Career Longevity – Where Policy Matters

A conversation with Vishnu Venugopalan IAS, Additional Secretary, Tamil Nadu Government

At a recent fireside chat hosted by 2nd Careers and the NIT Trichy alumni network (RECAL) – Vishnu Venugopalan, IAS officer, Additional Secretary at the Tamil Nadu Government, Harvard Fellow and NIT Trichy alum – made the case that a demographic shift is underway, and policy frameworks need to catch up.


The Demographic Shift Already Underway

In the 25 years between 2000 and 2025, the share of people aged 65 and above who remain active in the labour force has roughly doubled across developed economies. In Japan, it moved from 20% to 26%. In the US, from 13% to 20%. Canada went from 6% to 15%. France, from 2% to 5%.

This is a structural trend, not a cultural quirk. People are living longer and societies are having fewer children. The global total fertility rate has been declining since 1950. The replacement rate is 2.1 births per woman. Kerala has already dropped below it. Tamil Nadu is close behind. Even high-fertility states like Bihar and UP are moving in the same direction faster than most expect.

India has long assumed its demographic dividend gives it time. Vishnu’s point is that this window is closing. The southern states in India are already on the other side of it.

The labour force will age. People will work longer. If policy does not adapt, the result is not graceful longevity. It is a large population of experienced professionals locked out of systems that were never designed to include them.

Policy Frameworks Were Built for a Different Era

India’s labour laws define workers in narrow terms: an employee in a factory, on a standard contract, working defined hours for a single employer. These definitions are increasingly out of step with a world where 85% of India’s labour force works in the informal economy. Even formal professionals are moving across consulting assignments, fractional roles, board positions, and project-based work.

Social protection follows the same logic. Provident funds, insurance, skilling subsidies all attach to the employer-employee relationship. When someone moves between employers, changes sectors, or takes a career break, they can fall out of the system. The safety net was designed for linear careers. Modern careers are rarely linear.

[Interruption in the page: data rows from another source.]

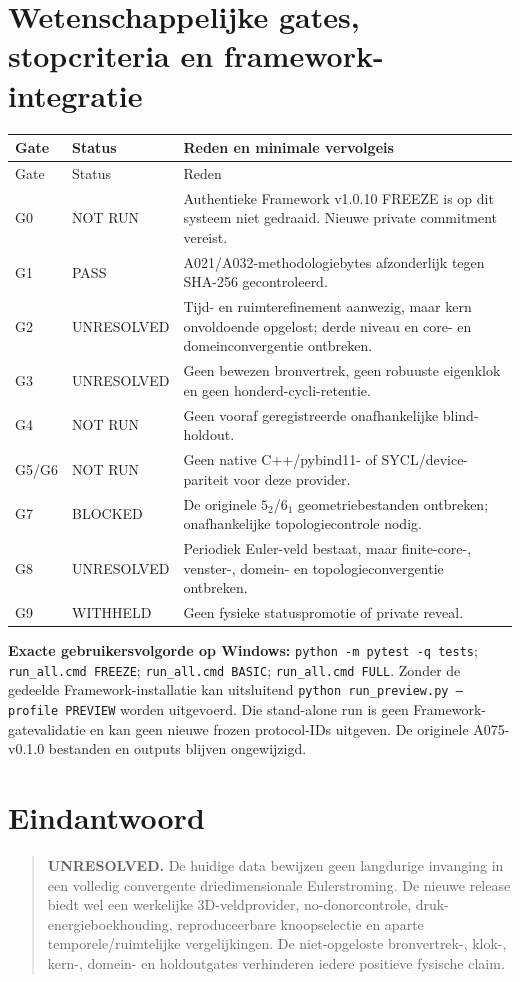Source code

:\documentclass[10pt,a4paper]{article}
\begin{document}
\section{Wetenschappelijke gates, stopcriteria en framework-integratie}
\begin{longtable}{@{}p{10mm}p{25mm}p{111mm}@{}}\toprule
Gate & Status & Reden en minimale vervolgeis\\\midrule\endfirsthead\toprule Gate & Status & Reden\\\midrule\endhead
G0 & NOT RUN & Authentieke Framework v1.0.10 FREEZE is op dit systeem niet gedraaid. Nieuwe private commitment vereist.\\
G1 & PASS & A021/A032-methodologiebytes afzonderlijk tegen SHA-256 gecontroleerd.\\
G2 & UNRESOLVED & Tijd- en ruimterefinement aanwezig, maar kern onvoldoende opgelost; derde niveau en core- en domeinconvergentie ontbreken.\\
G3 & UNRESOLVED & Geen bewezen bronvertrek, geen robuuste eigenklok en geen honderd-cycli-retentie.\\
G4 & NOT RUN & Geen vooraf geregistreerde onafhankelijke blind-holdout.\\
G5/G6 & NOT RUN & Geen native C++/pybind11- of SYCL/device-pariteit voor deze provider.\\
G7 & BLOCKED & De originele $5_2$/$6_1$ geometriebestanden ontbreken; onafhankelijke topologiecontrole nodig.\\
G8 & UNRESOLVED & Periodiek Euler-veld bestaat, maar finite-core-, venster-, domein- en topologieconvergentie ontbreken.\\
G9 & WITHHELD & Geen fysieke statuspromotie of private reveal.\\\bottomrule\end{longtable}
\noindent\textbf{Exacte gebruikersvolgorde op Windows:} \texttt{python -m pytest -q tests}; \texttt{run\_all.cmd FREEZE}; \texttt{run\_all.cmd BASIC}; \texttt{run\_all.cmd FULL}. Zonder de gedeelde Framework-installatie kan uitsluitend \texttt{python run\_preview.py --profile PREVIEW} worden uitgevoerd. Die stand-alone run is geen Framework-gatevalidatie en kan geen nieuwe frozen protocol-IDs uitgeven. De originele A075-v0.1.0 bestanden en outputs blijven ongewijzigd.
\section{Eindantwoord}
\begin{quote}\textbf{UNRESOLVED.} De huidige data bewijzen geen langdurige invanging in een volledig convergente driedimensionale Eulerstroming. De nieuwe release biedt wel een werkelijke 3D-veldprovider, no-donorcontrole, druk-energieboekhouding, reproduceerbare knoopselectie en aparte temporele/ruimtelijke vergelijkingen. De niet-opgeloste bronvertrek-, klok-, kern-, domein- en holdoutgates verhinderen iedere positieve fysische claim.\end{quote}
\end{document}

As Sudha Srinivasan, co-founder of 2nd Careers, put it during the session: “We are all in the longevity era. As a generation, we will live longer than any prior generation of humanity. With long life, it is also important to have longevity of careers.” The policy question is whether our systems are built to support that.

Vishnu’s argument is that the unit of protection must shift from the job to the individual.

Areas Where Policy Can Make a Real Difference

  • Build a portable benefits system on India’s digital public infrastructure. India has one of the most capable DPI stacks in the world. The Aadhaar-based architecture already enables identity verification at scale. The opportunity is to use it to create a portable benefits system where social security travels with the person. A professional moving from a corporate role to an advisory position to a teaching stint should carry their entitlements across. The infrastructure exists. The regulatory frameworks need to follow.
  • Enable cross-sector mobility. The UGC’s Professor of Practice framework is a concrete example. For decades, entering higher education required a PhD and formal academic credentials. That has changed. Experienced professionals from industry can now teach in universities without those barriers. This kind of regulatory reform, applied more broadly, enables people to reinvent themselves without starting from scratch. Korea’s labour market information system, which treats employment as a dynamic and seasonal phenomenon rather than a fixed state, offers another model worth studying.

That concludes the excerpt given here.